An exact reproduction is needed of every line from the beginning of the data down to and including the line that contains "5 - Instalar", minus the pictures.

[Records from a data source]
============================================================

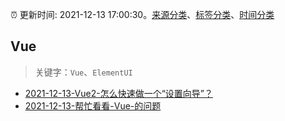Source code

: :alarm_clock: 更新时间: 2021-12-13 17:00:30。[来源分类](../README.md)、[标签分类](../TAGS.md)、[时间分类](../TIMELINE.md)

## Vue


> 关键字：`Vue`、`ElementUI`



- [2021-12-13-Vue2-怎么快速做一个“设置向导”？](https://www.v2ex.com/t/821998) 
- [2021-12-13-帮忙看看-Vue-的问题](https://www.v2ex.com/t/821969) 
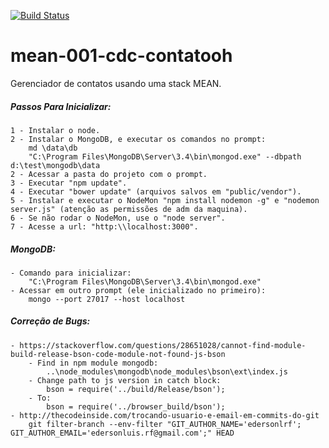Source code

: [![Build Status](https://travis-ci.org/edersonlrf/mean-001-cdc-contatooh.svg?branch=master)](https://travis-ci.org/edersonlrf/mean-001-cdc-contatooh)

# mean-001-cdc-contatooh

Gerenciador de contatos usando uma stack MEAN.

##### Passos Para Inicializar:

    1 - Instalar o node.
    2 - Instalar o MongoDB, e executar os comandos no prompt:
        md \data\db
        "C:\Program Files\MongoDB\Server\3.4\bin\mongod.exe" --dbpath d:\test\mongodb\data
    2 - Acessar a pasta do projeto com o prompt.
    3 - Executar "npm update".
    4 - Executar "bower update" (arquivos salvos em "public/vendor").
    5 - Instalar e executar o NodeMon "npm install nodemon -g" e "nodemon server.js" (atenção as permissões de adm da maquina).
    6 - Se não rodar o NodeMon, use o "node server".
    7 - Acesse a url: "http:\\localhost:3000".

##### MongoDB:

    - Comando para inicializar:
	    "C:\Program Files\MongoDB\Server\3.4\bin\mongod.exe"
    - Acessar em outro prompt (ele inicializado no primeiro):
    	mongo --port 27017 --host localhost

##### Correção de Bugs:

    - https://stackoverflow.com/questions/28651028/cannot-find-module-build-release-bson-code-module-not-found-js-bson
	    - Find in npm module mongodb:
		    ..\node_modules\mongodb\node_modules\bson\ext\index.js
	    - Change path to js version in catch block:
		    bson = require('../build/Release/bson');
	    - To:
		    bson = require('../browser_build/bson');
    - http://thecodeinside.com/trocando-usuario-e-email-em-commits-do-git
	    git filter-branch --env-filter "GIT_AUTHOR_NAME='edersonlrf'; GIT_AUTHOR_EMAIL='edersonluis.rf@gmail.com';" HEAD

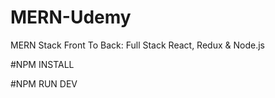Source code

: # MERN-Udemy
MERN Stack Front To Back: Full Stack React, Redux & Node.js

#NPM INSTALL

#NPM RUN DEV
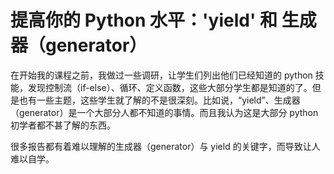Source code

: 提高你的 Python 水平：'yield' 和 生成器（generator）
========

在开始我的课程之前，我做过一些调研，让学生们列出他们已经知道的 python 技能，发现控制流（if-else）、循环、定义函数，这些大部分学生都是知道的了。但是也有一些主题，这些学生就了解的不是很深刻。比如说，“yield”、生成器（generator）是一个大部分人都不知道的事情。而且我认为这是大部分 python 初学者都不甚了解的东西。

很多报告都有着难以理解的生成器（generator）与 yield 的关键字，而导致让人难以自学。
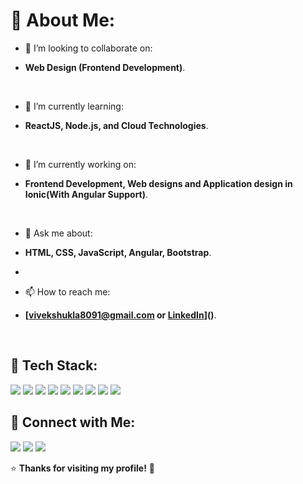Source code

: <h1 align="left">💫 About Me:</h1>

-  🤝 I’m looking to collaborate on:
- **Web Design (Frontend Development)**.
 
  <br>
  
-  🌱 I’m currently learning:
- **ReactJS, Node.js, and Cloud Technologies**.
  
  <br>
  
- 🔭 I’m currently working on:
- **Frontend Development, Web designs and Application design in Ionic(With Angular Support)**.
  
  <br>
  
- 💬 Ask me about:
- **HTML, CSS, JavaScript, Angular, Bootstrap**.
  
- <br>

- 📫 How to reach me:
- **[vivekshukla8091@gmail.com or [LinkedIn](https://www.linkedin.com/in/vivek-shukla-b26966276/)]()**.
   
<br>

## 📌 Tech Stack:
<p align="left">
  <img src="https://img.shields.io/badge/JavaScript-F7DF1E?style=for-the-badge&logo=javascript&logoColor=black">
  <img src="https://img.shields.io/badge/React-61DAFB?style=for-the-badge&logo=react&logoColor=black">
  <img src="https://img.shields.io/badge/Angular-DD0031?style=for-the-badge&logo=angular&logoColor=white">
  <img src="https://img.shields.io/badge/Node.js-339933?style=for-the-badge&logo=nodedotjs&logoColor=white">
  <img src="https://img.shields.io/badge/MongoDB-47A248?style=for-the-badge&logo=mongodb&logoColor=white">
  <img src="https://img.shields.io/badge/Express.js-000000?style=for-the-badge&logo=express&logoColor=white">
  <img src="https://img.shields.io/badge/HTML5-E34F26?style=for-the-badge&logo=html5&logoColor=white">
  <img src="https://img.shields.io/badge/CSS3-1572B6?style=for-the-badge&logo=css3&logoColor=white">
  <img src="https://img.shields.io/badge/Bootstrap-7952B3?style=for-the-badge&logo=bootstrap&logoColor=white">
</p>

## 📢 Connect with Me:
<p align="left">
  <a href="your-twitter-link"><img src="https://img.shields.io/badge/Twitter-1DA1F2?style=for-the-badge&logo=twitter&logoColor=white"></a>
  <a href="your-linkedin-link"><img src="https://img.shields.io/badge/LinkedIn-0077B5?style=for-the-badge&logo=linkedin&logoColor=white"></a>
  <a href="your-github-link"><img src="https://img.shields.io/badge/GitHub-181717?style=for-the-badge&logo=github&logoColor=white"></a>
</p>

⭐️ **Thanks for visiting my profile!** 🚀
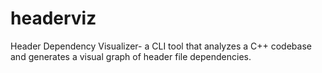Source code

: # headerviz
Header Dependency Visualizer- a CLI tool that analyzes a C++ codebase and generates a visual graph of header file dependencies.
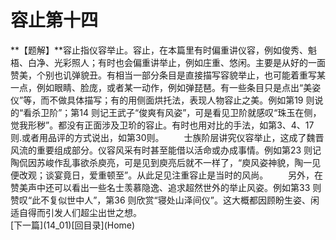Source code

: <h1 class="break">容止第十四</h1>
**【题解】**容止指仪容举止。容止，在本篇里有时偏重讲仪容，例如俊秀、魁梧、白净、光彩照人；有时也会偏重讲举止，例如庄重、悠闲。主要是从好的一面赞美，个别也讥弹貌丑。有相当一部分条目是直接描写容貌举止，也可能着重写某一点，例如眼睛、脸庞，或者某一动作，例如弹琵琶。有一些条目只是点出“美姿仪”等，而不做具体描写；有的用侧面烘托法，表现人物容止之美。例如第19 则说的“看杀卫阶”；第14 则记王武子“俊爽有风姿”，可是看见卫阶就感叹“珠玉在侧，觉我形秽”。都没有正面涉及卫玠的容止。有时也用对比的手法，如第3、4、17 则.或者用品评的方式说出，如第30则。
　　士族阶层讲究仪容举止，这成了魏晋风流的重要组成部分。仪容风采有时甚至能借以活命或办成事情。例如第23 则记陶侃因苏峻作乱事欲杀庾亮，可是见到庾亮后就不一样了，“庾风姿神貌，陶一见便改观；谈宴竟日，爱重顿至”。从此足见注重容止是当时的风尚。
　　另外，在赞美声中还可以看出一些名士羡慕隐逸、追求超然世外的举止风姿。例如第33 则赞叹“此不复似世中人”，第36 则欣赏“寝处山泽间仪”。这大概都因顾盼生姿、闲适自得而引发人们超尘出世之想。
<br>[下一篇](14_01)[回目录](Home)
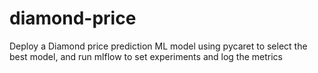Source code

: # diamond-price
Deploy a Diamond price prediction ML model using pycaret to select the best model, and run mlflow to set experiments and log the metrics
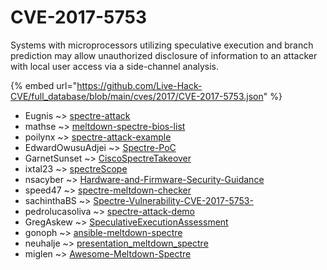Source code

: # CVE-2017-5753

Systems with microprocessors utilizing speculative execution and branch prediction may allow unauthorized disclosure of information to an attacker with local user access via a side-channel analysis.

{% embed url="https://github.com/Live-Hack-CVE/full_database/blob/main/cves/2017/CVE-2017-5753.json" %}


* Eugnis ~> [spectre-attack](https://www.alice-snow.ru/2017/database/cve-2017-5753/spectre-attack-eugnis)
* mathse ~> [meltdown-spectre-bios-list](https://www.alice-snow.ru/2017/database/cve-2017-5753/meltdown-spectre-bios-list-mathse)
* poilynx ~> [spectre-attack-example](https://www.alice-snow.ru/2017/database/cve-2017-5753/spectre-attack-example-poilynx)
* EdwardOwusuAdjei ~> [Spectre-PoC](https://www.alice-snow.ru/2017/database/cve-2017-5753/spectre-poc-edwardowusuadjei)
* GarnetSunset ~> [CiscoSpectreTakeover](https://www.alice-snow.ru/2017/database/cve-2017-5753/ciscospectretakeover-garnetsunset)
* ixtal23 ~> [spectreScope](https://www.alice-snow.ru/2017/database/cve-2017-5753/spectrescope-ixtal23)
* nsacyber ~> [Hardware-and-Firmware-Security-Guidance](https://www.alice-snow.ru/2017/database/cve-2017-5753/hardware-and-firmware-security-guidance-nsacyber)
* speed47 ~> [spectre-meltdown-checker](https://www.alice-snow.ru/2017/database/cve-2017-5753/spectre-meltdown-checker-speed47)
* sachinthaBS ~> [Spectre-Vulnerability-CVE-2017-5753-](https://www.alice-snow.ru/2017/database/cve-2017-5753/spectre-vulnerability-cve-2017-5753--sachinthabs)
* pedrolucasoliva ~> [spectre-attack-demo](https://www.alice-snow.ru/2017/database/cve-2017-5753/spectre-attack-demo-pedrolucasoliva)
* GregAskew ~> [SpeculativeExecutionAssessment](https://www.alice-snow.ru/2017/database/cve-2017-5753/speculativeexecutionassessment-gregaskew)
* gonoph ~> [ansible-meltdown-spectre](https://www.alice-snow.ru/2017/database/cve-2017-5753/ansible-meltdown-spectre-gonoph)
* neuhalje ~> [presentation_meltdown_spectre](https://www.alice-snow.ru/2017/database/cve-2017-5753/presentation_meltdown_spectre-neuhalje)
* miglen ~> [Awesome-Meltdown-Spectre](https://www.alice-snow.ru/2017/database/cve-2017-5753/awesome-meltdown-spectre-miglen)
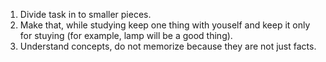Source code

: 1. Divide task in to smaller pieces.
2. Make that, while studying keep one thing with youself and keep it only for stuying (for example, lamp will be a good thing).
3. Understand concepts, do not memorize because they are not just facts.
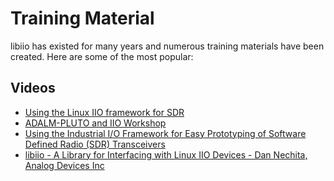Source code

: # Training Material

libiio has existed for many years and numerous training materials have been created. Here are some of the most popular:

## Videos

- [Using the Linux IIO framework for SDR](https://av.tib.eu/media/34480)
- [ADALM-PLUTO and IIO Workshop](https://www.youtube.com/watch?v=Yx3RPOtv7x8)
- [Using the Industrial I/O Framework for Easy Prototyping of Software Defined Radio (SDR) Transceivers](https://www.youtube.com/watch?v=8WaVkb5osRs)
- [libiio - A Library for Interfacing with Linux IIO Devices - Dan Nechita, Analog Devices Inc](https://www.youtube.com/watch?v=p_VntEwUe24)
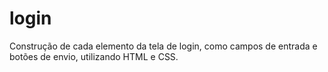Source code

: # login
Construção de cada elemento da tela de login, como campos de entrada e botões de envio, utilizando HTML e CSS.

============================================================

* Answer to this exercise *
Source code

: :alarm_clock: 更新时间: 2021-12-13 17:00:30。[来源分类](../README.md)、[标签分类](../TAGS.md)、[时间分类](../TIMELINE.md)

## Vue


> 关键字：`Vue`、`ElementUI`



- [2021-12-13-Vue2-怎么快速做一个“设置向导”？](https://www.v2ex.com/t/821998) 
- [2021-12-13-帮忙看看-Vue-的问题](https://www.v2ex.com/t/821969) 
Source code

: [![Build Status](https://travis-ci.org/edersonlrf/mean-001-cdc-contatooh.svg?branch=master)](https://travis-ci.org/edersonlrf/mean-001-cdc-contatooh)

# mean-001-cdc-contatooh

Gerenciador de contatos usando uma stack MEAN.

##### Passos Para Inicializar:

    1 - Instalar o node.
    2 - Instalar o MongoDB, e executar os comandos no prompt:
        md \data\db
        "C:\Program Files\MongoDB\Server\3.4\bin\mongod.exe" --dbpath d:\test\mongodb\data
    2 - Acessar a pasta do projeto com o prompt.
    3 - Executar "npm update".
    4 - Executar "bower update" (arquivos salvos em "public/vendor").
    5 - Instalar e executar o NodeMon "npm install nodemon -g" e "nodemon server.js" (atenção as permissões de adm da maquina).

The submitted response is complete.